Table showing a timeline of every recession in Canada since 1929. The table shows the month each recession started (monthly peak) and the month it ended (monthly trough), as well as the severity on a scale of 1 to 5. The Great Depression started in April 1929, ended in February 1933 and was rated as Category 5. The crisis continued from November 1937 to June 1938, still at Category 5. The other recessions were: August 1947-March 1948 (Category 2); April 1951-December 1951 (Category 3); July 1953-July 1954 (Category 4); March 1957-January 1958 (Category 3); March 1960-March 1961 (Category 3); December 1974-March 1975 (Category 2); January 1980-June 1980 (Category 1); June 1981-October 1982 (Category 4); March 1990-April 1992 (Category 4); October 2008-May 2009 (Category 4).

When was our last recession? 

In 2020. By definition, the decline in GDP caused by the COVID-19 pandemic was too short to qualify as a recession, but it was the steepest drop on record since the Great Depression of 1929: down 17.7% for the months of March and April. So it had the same impact as a true recession, and we are still feeling the effects. 

What can we expect from the next one?  

Economists generally feel that if we do have a recession in 2023, it isn’t likely to be very long or deep. It would mainly be driven by the successive increases in the Bank of Canada’s key interest rate in 2022, a measure to curb inflation that the central bank is expected to maintain for part of this year. A recovery should begin between now and the end of 2023, once inflation and interest rates are back to normal. 

Protecting yourself 

IN TERMS OF PERSONAL FINANCE 

In 2023, a potential recession could hand Canadians three main challenges – the first two with which they are already familiar: constantly rising consumer prices due to inflation; similarly high borrowing costs; and a potentially tighter outlook for the job market. In this kind of scenario, it might be appropriate to consider bringing the following approaches into play. 

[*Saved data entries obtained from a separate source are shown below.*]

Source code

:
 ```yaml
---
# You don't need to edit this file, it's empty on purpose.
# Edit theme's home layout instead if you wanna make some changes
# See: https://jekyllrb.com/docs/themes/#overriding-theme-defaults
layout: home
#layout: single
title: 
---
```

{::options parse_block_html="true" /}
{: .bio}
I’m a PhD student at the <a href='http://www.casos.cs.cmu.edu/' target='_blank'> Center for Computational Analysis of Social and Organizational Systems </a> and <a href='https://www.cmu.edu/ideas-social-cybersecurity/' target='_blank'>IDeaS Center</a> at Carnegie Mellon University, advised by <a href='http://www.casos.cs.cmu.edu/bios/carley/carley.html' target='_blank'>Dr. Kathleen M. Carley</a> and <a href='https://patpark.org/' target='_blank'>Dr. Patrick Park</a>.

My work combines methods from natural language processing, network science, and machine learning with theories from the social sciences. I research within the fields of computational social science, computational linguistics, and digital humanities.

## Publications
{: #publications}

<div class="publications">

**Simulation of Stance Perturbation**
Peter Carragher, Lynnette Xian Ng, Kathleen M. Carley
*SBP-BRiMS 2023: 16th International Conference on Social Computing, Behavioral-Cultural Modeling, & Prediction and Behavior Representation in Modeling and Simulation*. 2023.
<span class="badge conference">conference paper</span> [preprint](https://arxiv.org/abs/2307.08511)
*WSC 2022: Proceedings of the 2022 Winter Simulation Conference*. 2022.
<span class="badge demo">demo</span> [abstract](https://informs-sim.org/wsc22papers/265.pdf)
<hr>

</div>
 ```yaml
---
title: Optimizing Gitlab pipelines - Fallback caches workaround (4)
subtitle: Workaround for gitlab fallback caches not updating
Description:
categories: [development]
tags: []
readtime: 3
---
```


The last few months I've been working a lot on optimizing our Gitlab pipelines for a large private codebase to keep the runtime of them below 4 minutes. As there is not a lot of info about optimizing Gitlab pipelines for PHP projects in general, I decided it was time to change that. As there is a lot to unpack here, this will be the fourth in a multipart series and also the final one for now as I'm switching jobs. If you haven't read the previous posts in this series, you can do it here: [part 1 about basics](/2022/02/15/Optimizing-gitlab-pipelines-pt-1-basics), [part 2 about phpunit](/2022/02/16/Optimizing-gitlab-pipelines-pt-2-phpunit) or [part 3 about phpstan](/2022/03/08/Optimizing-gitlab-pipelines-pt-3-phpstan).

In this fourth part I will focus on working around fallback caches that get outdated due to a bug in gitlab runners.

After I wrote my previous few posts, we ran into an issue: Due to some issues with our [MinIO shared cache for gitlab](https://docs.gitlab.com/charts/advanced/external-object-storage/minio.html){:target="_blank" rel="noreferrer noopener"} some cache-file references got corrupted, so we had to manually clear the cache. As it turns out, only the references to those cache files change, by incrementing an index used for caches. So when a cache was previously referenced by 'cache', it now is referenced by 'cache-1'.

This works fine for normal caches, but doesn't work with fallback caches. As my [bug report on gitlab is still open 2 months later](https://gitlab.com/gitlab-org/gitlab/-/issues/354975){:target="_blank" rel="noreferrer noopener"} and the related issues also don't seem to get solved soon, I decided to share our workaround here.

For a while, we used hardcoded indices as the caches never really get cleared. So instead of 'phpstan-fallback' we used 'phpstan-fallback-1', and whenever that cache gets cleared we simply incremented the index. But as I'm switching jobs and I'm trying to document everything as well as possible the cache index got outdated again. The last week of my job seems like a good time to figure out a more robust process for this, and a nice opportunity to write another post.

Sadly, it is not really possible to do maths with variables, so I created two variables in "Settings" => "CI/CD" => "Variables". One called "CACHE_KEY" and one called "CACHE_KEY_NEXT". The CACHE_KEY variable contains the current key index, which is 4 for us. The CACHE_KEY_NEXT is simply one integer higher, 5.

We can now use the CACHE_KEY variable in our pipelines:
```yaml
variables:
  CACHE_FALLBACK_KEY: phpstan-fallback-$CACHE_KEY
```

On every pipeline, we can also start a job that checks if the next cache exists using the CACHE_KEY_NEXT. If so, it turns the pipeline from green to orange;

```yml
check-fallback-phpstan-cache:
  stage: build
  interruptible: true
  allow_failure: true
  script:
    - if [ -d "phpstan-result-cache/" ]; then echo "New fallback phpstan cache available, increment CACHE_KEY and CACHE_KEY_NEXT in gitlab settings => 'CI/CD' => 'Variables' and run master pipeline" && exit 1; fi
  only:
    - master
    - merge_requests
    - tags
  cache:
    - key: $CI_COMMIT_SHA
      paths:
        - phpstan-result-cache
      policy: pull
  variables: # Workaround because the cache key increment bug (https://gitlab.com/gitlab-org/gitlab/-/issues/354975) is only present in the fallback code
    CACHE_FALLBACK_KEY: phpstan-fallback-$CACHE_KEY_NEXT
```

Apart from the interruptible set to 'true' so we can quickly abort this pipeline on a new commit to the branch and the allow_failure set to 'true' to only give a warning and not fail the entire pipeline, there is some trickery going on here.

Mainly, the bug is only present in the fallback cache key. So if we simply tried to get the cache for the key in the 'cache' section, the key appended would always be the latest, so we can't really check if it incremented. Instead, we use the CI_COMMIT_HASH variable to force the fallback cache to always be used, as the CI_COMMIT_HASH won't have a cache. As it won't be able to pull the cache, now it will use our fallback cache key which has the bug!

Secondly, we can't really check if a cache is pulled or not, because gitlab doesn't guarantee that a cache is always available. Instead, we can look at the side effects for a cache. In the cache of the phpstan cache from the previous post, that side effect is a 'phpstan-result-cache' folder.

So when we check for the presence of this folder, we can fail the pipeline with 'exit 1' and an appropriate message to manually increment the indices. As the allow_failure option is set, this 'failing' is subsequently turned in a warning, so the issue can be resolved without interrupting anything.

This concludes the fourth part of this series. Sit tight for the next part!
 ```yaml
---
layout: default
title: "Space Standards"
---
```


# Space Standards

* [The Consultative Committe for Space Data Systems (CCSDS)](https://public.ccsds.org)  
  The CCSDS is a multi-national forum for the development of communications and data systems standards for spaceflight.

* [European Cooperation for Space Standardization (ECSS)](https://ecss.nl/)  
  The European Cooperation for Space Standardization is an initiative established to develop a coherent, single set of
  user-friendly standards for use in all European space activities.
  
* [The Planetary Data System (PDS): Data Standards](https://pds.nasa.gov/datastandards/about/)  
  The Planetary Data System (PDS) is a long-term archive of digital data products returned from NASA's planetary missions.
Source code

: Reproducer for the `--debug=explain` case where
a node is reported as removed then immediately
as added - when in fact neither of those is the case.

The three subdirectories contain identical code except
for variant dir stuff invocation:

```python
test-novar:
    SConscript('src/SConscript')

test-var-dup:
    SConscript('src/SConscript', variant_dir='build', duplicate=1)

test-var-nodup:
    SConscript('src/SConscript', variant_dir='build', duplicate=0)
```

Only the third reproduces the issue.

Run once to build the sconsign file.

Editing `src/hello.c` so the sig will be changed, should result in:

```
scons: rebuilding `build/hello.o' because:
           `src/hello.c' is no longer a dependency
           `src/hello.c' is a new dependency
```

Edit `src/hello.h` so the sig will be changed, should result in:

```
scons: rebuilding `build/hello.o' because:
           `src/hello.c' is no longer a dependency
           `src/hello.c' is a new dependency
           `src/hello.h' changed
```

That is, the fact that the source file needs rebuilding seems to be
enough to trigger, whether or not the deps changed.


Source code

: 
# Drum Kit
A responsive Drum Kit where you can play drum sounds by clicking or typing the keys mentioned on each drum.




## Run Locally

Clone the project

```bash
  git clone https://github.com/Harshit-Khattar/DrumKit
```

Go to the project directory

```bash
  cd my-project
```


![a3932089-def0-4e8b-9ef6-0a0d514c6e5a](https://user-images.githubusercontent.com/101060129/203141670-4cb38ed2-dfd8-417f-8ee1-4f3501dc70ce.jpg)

  • Limit non-essential expenses  
    Although price increases are expected to moderate in 2023, inflation will remain at a historically high level. 

  • Use less credit  
    In their most optimistic scenario, economists expect the Bank of Canada to start easing its monetary policy in the third quarter: until then, interest rates could continue to rise. 

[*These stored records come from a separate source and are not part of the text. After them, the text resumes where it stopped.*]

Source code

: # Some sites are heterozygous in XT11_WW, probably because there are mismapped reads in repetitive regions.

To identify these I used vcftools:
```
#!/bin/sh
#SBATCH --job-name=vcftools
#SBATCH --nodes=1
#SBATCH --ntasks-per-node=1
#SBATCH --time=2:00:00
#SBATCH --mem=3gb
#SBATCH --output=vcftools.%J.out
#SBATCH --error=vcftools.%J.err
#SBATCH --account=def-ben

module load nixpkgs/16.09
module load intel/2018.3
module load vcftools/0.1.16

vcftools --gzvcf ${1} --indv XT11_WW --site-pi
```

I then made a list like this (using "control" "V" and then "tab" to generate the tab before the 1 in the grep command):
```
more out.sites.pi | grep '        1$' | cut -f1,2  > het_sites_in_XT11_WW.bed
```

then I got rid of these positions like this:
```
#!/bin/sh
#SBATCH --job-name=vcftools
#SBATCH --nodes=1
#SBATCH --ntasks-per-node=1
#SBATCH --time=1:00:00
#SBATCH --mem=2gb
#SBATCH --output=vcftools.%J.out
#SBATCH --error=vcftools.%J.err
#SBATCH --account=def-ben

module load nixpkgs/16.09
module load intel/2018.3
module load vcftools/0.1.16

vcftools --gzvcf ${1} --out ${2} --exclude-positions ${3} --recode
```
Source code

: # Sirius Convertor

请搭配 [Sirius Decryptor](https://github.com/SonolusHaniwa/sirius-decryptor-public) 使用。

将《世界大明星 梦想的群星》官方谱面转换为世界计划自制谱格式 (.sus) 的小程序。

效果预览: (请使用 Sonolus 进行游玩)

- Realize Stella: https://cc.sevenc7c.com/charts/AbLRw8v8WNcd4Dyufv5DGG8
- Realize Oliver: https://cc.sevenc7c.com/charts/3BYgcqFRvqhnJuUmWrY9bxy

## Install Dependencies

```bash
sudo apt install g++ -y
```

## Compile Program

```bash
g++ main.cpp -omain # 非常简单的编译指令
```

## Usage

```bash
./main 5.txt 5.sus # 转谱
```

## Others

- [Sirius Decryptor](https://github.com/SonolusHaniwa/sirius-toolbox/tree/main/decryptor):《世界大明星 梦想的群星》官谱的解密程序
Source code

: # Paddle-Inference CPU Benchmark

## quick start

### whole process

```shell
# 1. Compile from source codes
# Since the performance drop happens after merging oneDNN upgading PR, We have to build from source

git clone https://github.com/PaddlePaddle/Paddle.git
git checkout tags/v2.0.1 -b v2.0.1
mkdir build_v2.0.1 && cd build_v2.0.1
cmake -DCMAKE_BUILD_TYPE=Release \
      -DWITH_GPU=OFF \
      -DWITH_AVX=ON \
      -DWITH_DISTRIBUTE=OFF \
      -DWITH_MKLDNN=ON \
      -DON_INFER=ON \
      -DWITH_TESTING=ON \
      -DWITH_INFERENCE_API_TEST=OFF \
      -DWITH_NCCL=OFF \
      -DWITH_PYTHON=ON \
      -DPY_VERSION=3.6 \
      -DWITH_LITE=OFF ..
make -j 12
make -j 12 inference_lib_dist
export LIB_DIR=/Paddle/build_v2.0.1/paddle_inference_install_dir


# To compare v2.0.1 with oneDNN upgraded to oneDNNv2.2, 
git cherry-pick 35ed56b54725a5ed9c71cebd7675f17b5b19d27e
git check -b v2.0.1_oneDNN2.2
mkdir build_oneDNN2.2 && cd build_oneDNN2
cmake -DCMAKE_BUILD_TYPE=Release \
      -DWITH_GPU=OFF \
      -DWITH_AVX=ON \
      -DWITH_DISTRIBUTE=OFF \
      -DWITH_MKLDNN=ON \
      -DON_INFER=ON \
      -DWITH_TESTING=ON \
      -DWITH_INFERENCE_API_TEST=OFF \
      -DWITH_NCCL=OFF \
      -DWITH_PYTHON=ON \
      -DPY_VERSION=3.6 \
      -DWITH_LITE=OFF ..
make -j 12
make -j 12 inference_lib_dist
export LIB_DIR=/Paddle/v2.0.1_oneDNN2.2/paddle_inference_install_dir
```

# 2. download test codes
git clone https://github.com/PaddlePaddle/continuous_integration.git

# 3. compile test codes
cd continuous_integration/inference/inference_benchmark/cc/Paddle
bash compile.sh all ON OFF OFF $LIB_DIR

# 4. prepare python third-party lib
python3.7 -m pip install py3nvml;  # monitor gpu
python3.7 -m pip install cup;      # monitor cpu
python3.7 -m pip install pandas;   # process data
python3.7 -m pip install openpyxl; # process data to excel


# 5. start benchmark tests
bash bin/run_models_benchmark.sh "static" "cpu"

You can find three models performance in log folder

  • Establish an emergency fund  
    In case of the unexpected, an easily accessible cash reserve might let you avoid having to dip into your longer-term savings, or even make withdrawals from a registered retirement savings plan (RRSP), with the associated penalties.  

IN TERMS OF INVESTING 

Stock markets react negatively to a recession because corporate profits may suffer from a slowdown in demand. On the bright side, however, these same markets tend to anticipate economic developments, which makes them a “leading indicator.” So it’s possible that the markets will recover before the economy does. In this context, the following approaches would be recommended: 

  • Stay invested  
    No one can predict the moment when the markets will rebound. So it might be better to stay in the stock market instead of trying to guess when things will start to recover. In fact, the bear market that often accompanies a recession might even provide an opportunity to invest while prices are more accessible. 

  • Count on diversification 
    A recession affects every sector of the economy… but it doesn’t affect them equally. That’s why, now more than ever, portfolio diversification could be a good hedge against volatility.  

  • Stick with your game plan  
    If the possibility of your portfolio losing another 10% or 15% of its value – or more – makes you break into a cold sweat, the first thing you might want to do is reassure yourself that this kind of fluctuation was anticipated in your financial game plan. If so, you’ll probably want to stay the course.  

On the other hand, if your game plan is making you nervous, or if you would like advice that is tailored to your specific situation, your advisor can help you navigate this period of economic instability with confidence.